Trinucleotide repeat (TNR) tracts are inherently unstable during DNA replication, leading to repeat expansions and/or contractions. Expanded tracts are the cause of over 40 neurodegenerative and neuromuscular diseases. In this chapter, we focus on the (CAG)n and (CTG)n repeat sequences that, when expanded, lead to Huntington’s disease (HD) and myotonic dystrophy type 1 (DM1), respectively, as well as a number of other neurodegenerative diseases. TNR tracts in most individuals are relatively small and stable in terms of length. However, TNR tracts become increasingly prone to expansion as tract length increases, eventually leading to very long tracts that disrupt coding (e.g. HD) or noncoding (e.g., DM1) regions of the genome. It is important to understand the early stages in TNR expansions, that is, the transition from small, stable lengths to susceptible threshold lengths. We describe PCR-based in vivo assays, using the model system Saccharomyces cerevisiae, to determine and characterize the dynamic behavior of TNR tracts in the stable and threshold ranges. We also describe a simple in vitro system to assess tract dynamics during 5′ single-stranded DNA (ssDNA) flap processing and to assess the role of different DNA metabolism proteins in these dynamics. These assays can ultimately be used to determine factors that influence the early stages of TNR tract expansion.
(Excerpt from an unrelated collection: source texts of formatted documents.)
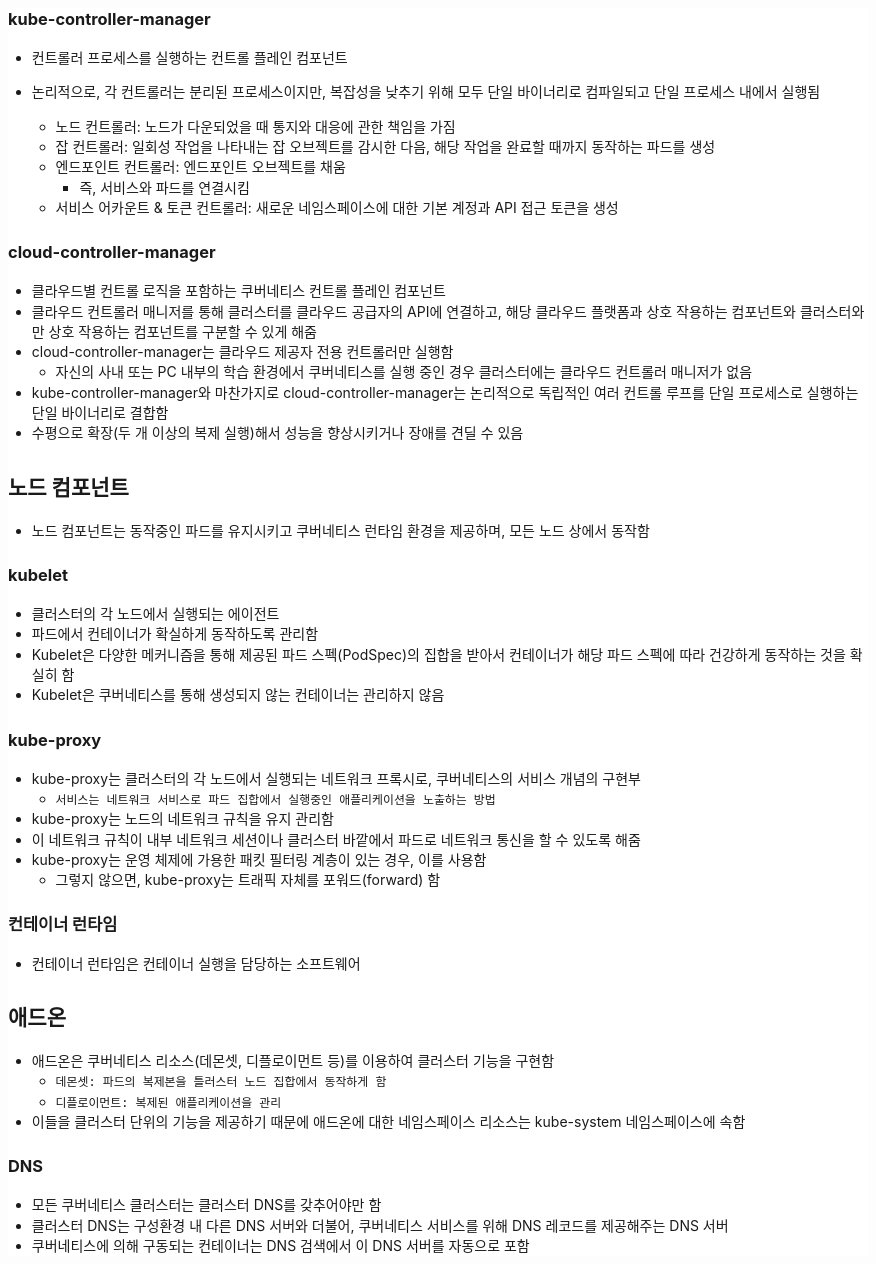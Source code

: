 ### kube-controller-manager
- 컨트롤러 프로세스를 실행하는 컨트롤 플레인 컴포넌트
- 논리적으로, 각 컨트롤러는 분리된 프로세스이지만, 복잡성을 낮추기 위해 모두 단일 바이너리로 컴파일되고 단일 프로세스 내에서 실행됨

   + 노드 컨트롤러: 노드가 다운되었을 때 통지와 대응에 관한 책임을 가짐
   + 잡 컨트롤러: 일회성 작업을 나타내는 잡 오브젝트를 감시한 다음, 해당 작업을 완료할 때까지 동작하는 파드를 생성
   + 엔드포인트 컨트롤러: 엔드포인트 오브젝트를 채움
      - 즉, 서비스와 파드를 연결시킴
   + 서비스 어카운트 & 토큰 컨트롤러: 새로운 네임스페이스에 대한 기본 계정과 API 접근 토큰을 생성

### cloud-controller-manager
- 클라우드별 컨트롤 로직을 포함하는 쿠버네티스 컨트롤 플레인 컴포넌트
- 클라우드 컨트롤러 매니저를 통해 클러스터를 클라우드 공급자의 API에 연결하고, 해당 클라우드 플랫폼과 상호 작용하는 컴포넌트와 클러스터와만 상호 작용하는 컴포넌트를 구분할 수 있게 해줌
- cloud-controller-manager는 클라우드 제공자 전용 컨트롤러만 실행함 
   + 자신의 사내 또는 PC 내부의 학습 환경에서 쿠버네티스를 실행 중인 경우 클러스터에는 클라우드 컨트롤러 매니저가 없음
- kube-controller-manager와 마찬가지로 cloud-controller-manager는 논리적으로 독립적인 여러 컨트롤 루프를 단일 프로세스로 실행하는 단일 바이너리로 결합함 
- 수평으로 확장(두 개 이상의 복제 실행)해서 성능을 향상시키거나 장애를 견딜 수 있음

## 노드 컴포넌트
- 노드 컴포넌트는 동작중인 파드를 유지시키고 쿠버네티스 런타임 환경을 제공하며, 모든 노드 상에서 동작함

### kubelet
- 클러스터의 각 노드에서 실행되는 에이전트
- 파드에서 컨테이너가 확실하게 동작하도록 관리함
- Kubelet은 다양한 메커니즘을 통해 제공된 파드 스펙(PodSpec)의 집합을 받아서 컨테이너가 해당 파드 스펙에 따라 건강하게 동작하는 것을 확실히 함
- Kubelet은 쿠버네티스를 통해 생성되지 않는 컨테이너는 관리하지 않음

### kube-proxy
- kube-proxy는 클러스터의 각 노드에서 실행되는 네트워크 프록시로, 쿠버네티스의 서비스 개념의 구현부
   + `서비스는 네트워크 서비스로 파드 집합에서 실행중인 애플리케이션을 노출하는 방법`
- kube-proxy는 노드의 네트워크 규칙을 유지 관리함
- 이 네트워크 규칙이 내부 네트워크 세션이나 클러스터 바깥에서 파드로 네트워크 통신을 할 수 있도록 해줌
- kube-proxy는 운영 체제에 가용한 패킷 필터링 계층이 있는 경우, 이를 사용함 
   + 그렇지 않으면, kube-proxy는 트래픽 자체를 포워드(forward) 함

### 컨테이너 런타임
- 컨테이너 런타임은 컨테이너 실행을 담당하는 소프트웨어

## 애드온
- 애드온은 쿠버네티스 리소스(데몬셋, 디플로이먼트 등)를 이용하여 클러스터 기능을 구현함
   + `데몬셋: 파드의 복제본을 틀러스터 노드 집합에서 동작하게 함`
   + `디플로이먼트: 복제된 애플리케이션을 관리`
- 이들을 클러스터 단위의 기능을 제공하기 때문에 애드온에 대한 네임스페이스 리소스는 kube-system 네임스페이스에 속함

### DNS
- 모든 쿠버네티스 클러스터는 클러스터 DNS를 갖추어야만 함
- 클러스터 DNS는 구성환경 내 다른 DNS 서버와 더불어, 쿠버네티스 서비스를 위해 DNS 레코드를 제공해주는 DNS 서버
- 쿠버네티스에 의해 구동되는 컨테이너는 DNS 검색에서 이 DNS 서버를 자동으로 포함
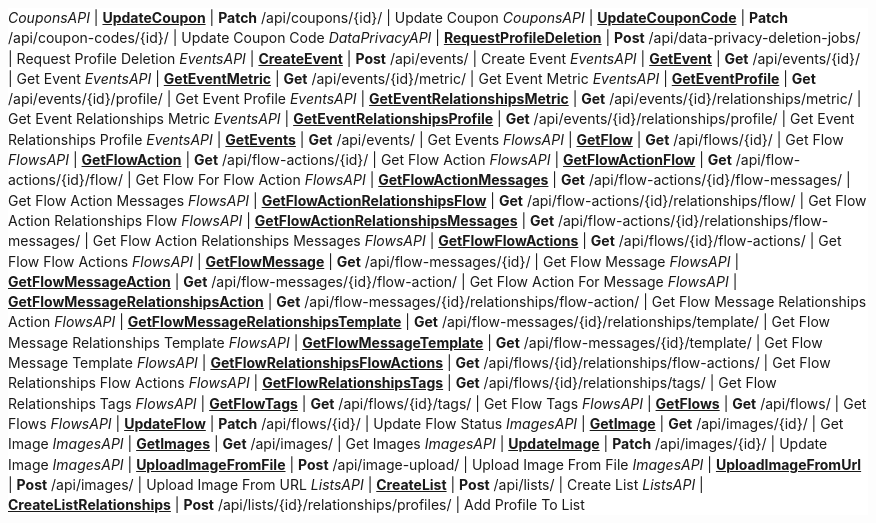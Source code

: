 *CouponsAPI* | [**UpdateCoupon**](docs/CouponsAPI.md#updatecoupon) | **Patch** /api/coupons/{id}/ | Update Coupon
*CouponsAPI* | [**UpdateCouponCode**](docs/CouponsAPI.md#updatecouponcode) | **Patch** /api/coupon-codes/{id}/ | Update Coupon Code
*DataPrivacyAPI* | [**RequestProfileDeletion**](docs/DataPrivacyAPI.md#requestprofiledeletion) | **Post** /api/data-privacy-deletion-jobs/ | Request Profile Deletion
*EventsAPI* | [**CreateEvent**](docs/EventsAPI.md#createevent) | **Post** /api/events/ | Create Event
*EventsAPI* | [**GetEvent**](docs/EventsAPI.md#getevent) | **Get** /api/events/{id}/ | Get Event
*EventsAPI* | [**GetEventMetric**](docs/EventsAPI.md#geteventmetric) | **Get** /api/events/{id}/metric/ | Get Event Metric
*EventsAPI* | [**GetEventProfile**](docs/EventsAPI.md#geteventprofile) | **Get** /api/events/{id}/profile/ | Get Event Profile
*EventsAPI* | [**GetEventRelationshipsMetric**](docs/EventsAPI.md#geteventrelationshipsmetric) | **Get** /api/events/{id}/relationships/metric/ | Get Event Relationships Metric
*EventsAPI* | [**GetEventRelationshipsProfile**](docs/EventsAPI.md#geteventrelationshipsprofile) | **Get** /api/events/{id}/relationships/profile/ | Get Event Relationships Profile
*EventsAPI* | [**GetEvents**](docs/EventsAPI.md#getevents) | **Get** /api/events/ | Get Events
*FlowsAPI* | [**GetFlow**](docs/FlowsAPI.md#getflow) | **Get** /api/flows/{id}/ | Get Flow
*FlowsAPI* | [**GetFlowAction**](docs/FlowsAPI.md#getflowaction) | **Get** /api/flow-actions/{id}/ | Get Flow Action
*FlowsAPI* | [**GetFlowActionFlow**](docs/FlowsAPI.md#getflowactionflow) | **Get** /api/flow-actions/{id}/flow/ | Get Flow For Flow Action
*FlowsAPI* | [**GetFlowActionMessages**](docs/FlowsAPI.md#getflowactionmessages) | **Get** /api/flow-actions/{id}/flow-messages/ | Get Flow Action Messages
*FlowsAPI* | [**GetFlowActionRelationshipsFlow**](docs/FlowsAPI.md#getflowactionrelationshipsflow) | **Get** /api/flow-actions/{id}/relationships/flow/ | Get Flow Action Relationships Flow
*FlowsAPI* | [**GetFlowActionRelationshipsMessages**](docs/FlowsAPI.md#getflowactionrelationshipsmessages) | **Get** /api/flow-actions/{id}/relationships/flow-messages/ | Get Flow Action Relationships Messages
*FlowsAPI* | [**GetFlowFlowActions**](docs/FlowsAPI.md#getflowflowactions) | **Get** /api/flows/{id}/flow-actions/ | Get Flow Flow Actions
*FlowsAPI* | [**GetFlowMessage**](docs/FlowsAPI.md#getflowmessage) | **Get** /api/flow-messages/{id}/ | Get Flow Message
*FlowsAPI* | [**GetFlowMessageAction**](docs/FlowsAPI.md#getflowmessageaction) | **Get** /api/flow-messages/{id}/flow-action/ | Get Flow Action For Message
*FlowsAPI* | [**GetFlowMessageRelationshipsAction**](docs/FlowsAPI.md#getflowmessagerelationshipsaction) | **Get** /api/flow-messages/{id}/relationships/flow-action/ | Get Flow Message Relationships Action
*FlowsAPI* | [**GetFlowMessageRelationshipsTemplate**](docs/FlowsAPI.md#getflowmessagerelationshipstemplate) | **Get** /api/flow-messages/{id}/relationships/template/ | Get Flow Message Relationships Template
*FlowsAPI* | [**GetFlowMessageTemplate**](docs/FlowsAPI.md#getflowmessagetemplate) | **Get** /api/flow-messages/{id}/template/ | Get Flow Message Template
*FlowsAPI* | [**GetFlowRelationshipsFlowActions**](docs/FlowsAPI.md#getflowrelationshipsflowactions) | **Get** /api/flows/{id}/relationships/flow-actions/ | Get Flow Relationships Flow Actions
*FlowsAPI* | [**GetFlowRelationshipsTags**](docs/FlowsAPI.md#getflowrelationshipstags) | **Get** /api/flows/{id}/relationships/tags/ | Get Flow Relationships Tags
*FlowsAPI* | [**GetFlowTags**](docs/FlowsAPI.md#getflowtags) | **Get** /api/flows/{id}/tags/ | Get Flow Tags
*FlowsAPI* | [**GetFlows**](docs/FlowsAPI.md#getflows) | **Get** /api/flows/ | Get Flows
*FlowsAPI* | [**UpdateFlow**](docs/FlowsAPI.md#updateflow) | **Patch** /api/flows/{id}/ | Update Flow Status
*ImagesAPI* | [**GetImage**](docs/ImagesAPI.md#getimage) | **Get** /api/images/{id}/ | Get Image
*ImagesAPI* | [**GetImages**](docs/ImagesAPI.md#getimages) | **Get** /api/images/ | Get Images
*ImagesAPI* | [**UpdateImage**](docs/ImagesAPI.md#updateimage) | **Patch** /api/images/{id}/ | Update Image
*ImagesAPI* | [**UploadImageFromFile**](docs/ImagesAPI.md#uploadimagefromfile) | **Post** /api/image-upload/ | Upload Image From File
*ImagesAPI* | [**UploadImageFromUrl**](docs/ImagesAPI.md#uploadimagefromurl) | **Post** /api/images/ | Upload Image From URL
*ListsAPI* | [**CreateList**](docs/ListsAPI.md#createlist) | **Post** /api/lists/ | Create List
*ListsAPI* | [**CreateListRelationships**](docs/ListsAPI.md#createlistrelationships) | **Post** /api/lists/{id}/relationships/profiles/ | Add Profile To List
Trinucleotide repeat Expansion Contraction Polymerase chain reaction Saccharomyces cerevisiae DNA replication Repeat tract dynamics Microsatellite instability 



We are particularly grateful for the generosity of Dr. Robert Lahue in providing reagents and for many useful discussions and comments in developing this protocol. We are also grateful for discussions with Dr. Catherine Freudenreich, Dr. Robert Bambara, and Dr. Eric Alani. Work in the Balakrishnan laboratory is supported by the National Institutes of Health (GM0938328 to L.B.) Work in the Surtees laboratory is supported by the National Institutes of Health (GM087459 to J.A.S.) and the American Cancer Society (RSG-14-235-01 to J.A.S.). J.A.S. is an ACS Research Scholar.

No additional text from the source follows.